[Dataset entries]
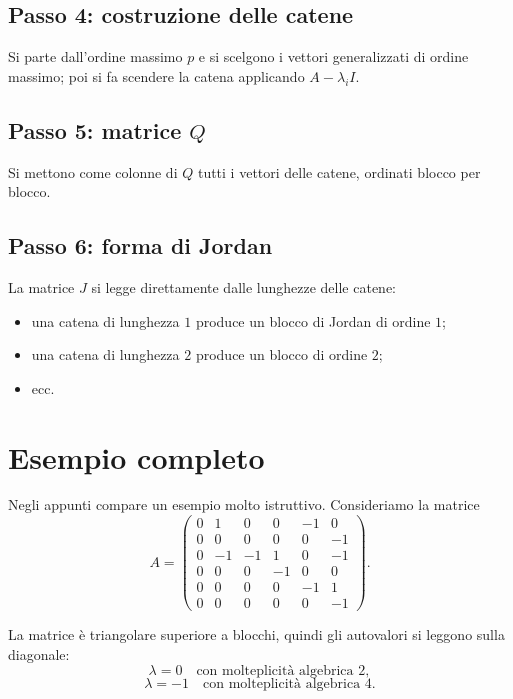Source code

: \subsection*{Passo 4: costruzione delle catene}

Si parte dall'ordine massimo $p$ e si scelgono i vettori generalizzati di ordine massimo; poi si fa scendere la catena applicando $A-\lambda_i I$.

\subsection*{Passo 5: matrice \texorpdfstring{$Q$}{Q}}

Si mettono come colonne di $Q$ tutti i vettori delle catene, ordinati blocco per blocco.

\subsection*{Passo 6: forma di Jordan}

La matrice $J$ si legge direttamente dalle lunghezze delle catene:
\begin{itemize}
    \item una catena di lunghezza $1$ produce un blocco di Jordan di ordine $1$;
    \item una catena di lunghezza $2$ produce un blocco di ordine $2$;
    \item ecc.
\end{itemize}

\section{Esempio completo}

Negli appunti compare un esempio molto istruttivo. Consideriamo la matrice
\begin{equation}
A=
\begin{pmatrix}
0 & 1 & 0 & 0 & -1 & 0\\
0 & 0 & 0 & 0 & 0 & -1\\
0 & -1 & -1 & 1 & 0 & -1\\
0 & 0 & 0 & -1 & 0 & 0\\
0 & 0 & 0 & 0 & -1 & 1\\
0 & 0 & 0 & 0 & 0 & -1
\end{pmatrix}.
\label{eq:L7_example_A}
\end{equation}

La matrice è triangolare superiore a blocchi, quindi gli autovalori si leggono sulla diagonale:
\[
\lambda=0 \quad \text{con molteplicità algebrica }2,
\]
\[
\lambda=-1 \quad \text{con molteplicità algebrica }4.
\]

■ EXERCISE GOAL
Give every entry back unchanged, with no pictures.

■ ANSWER SECTION
Source code

: \subsection*{Passo 4: costruzione delle catene}

Si parte dall'ordine massimo $p$ e si scelgono i vettori generalizzati di ordine massimo; poi si fa scendere la catena applicando $A-\lambda_i I$.

\subsection*{Passo 5: matrice \texorpdfstring{$Q$}{Q}}

Si mettono come colonne di $Q$ tutti i vettori delle catene, ordinati blocco per blocco.

\subsection*{Passo 6: forma di Jordan}

La matrice $J$ si legge direttamente dalle lunghezze delle catene:
\begin{itemize}
    \item una catena di lunghezza $1$ produce un blocco di Jordan di ordine $1$;
    \item una catena di lunghezza $2$ produce un blocco di ordine $2$;
    \item ecc.
\end{itemize}

\section{Esempio completo}

Negli appunti compare un esempio molto istruttivo. Consideriamo la matrice
\begin{equation}
A=
\begin{pmatrix}
0 & 1 & 0 & 0 & -1 & 0\\
0 & 0 & 0 & 0 & 0 & -1\\
0 & -1 & -1 & 1 & 0 & -1\\
0 & 0 & 0 & -1 & 0 & 0\\
0 & 0 & 0 & 0 & -1 & 1\\
0 & 0 & 0 & 0 & 0 & -1
\end{pmatrix}.
\label{eq:L7_example_A}
\end{equation}

La matrice è triangolare superiore a blocchi, quindi gli autovalori si leggono sulla diagonale:
\[
\lambda=0 \quad \text{con molteplicità algebrica }2,
\]
\[
\lambda=-1 \quad \text{con molteplicità algebrica }4.
\]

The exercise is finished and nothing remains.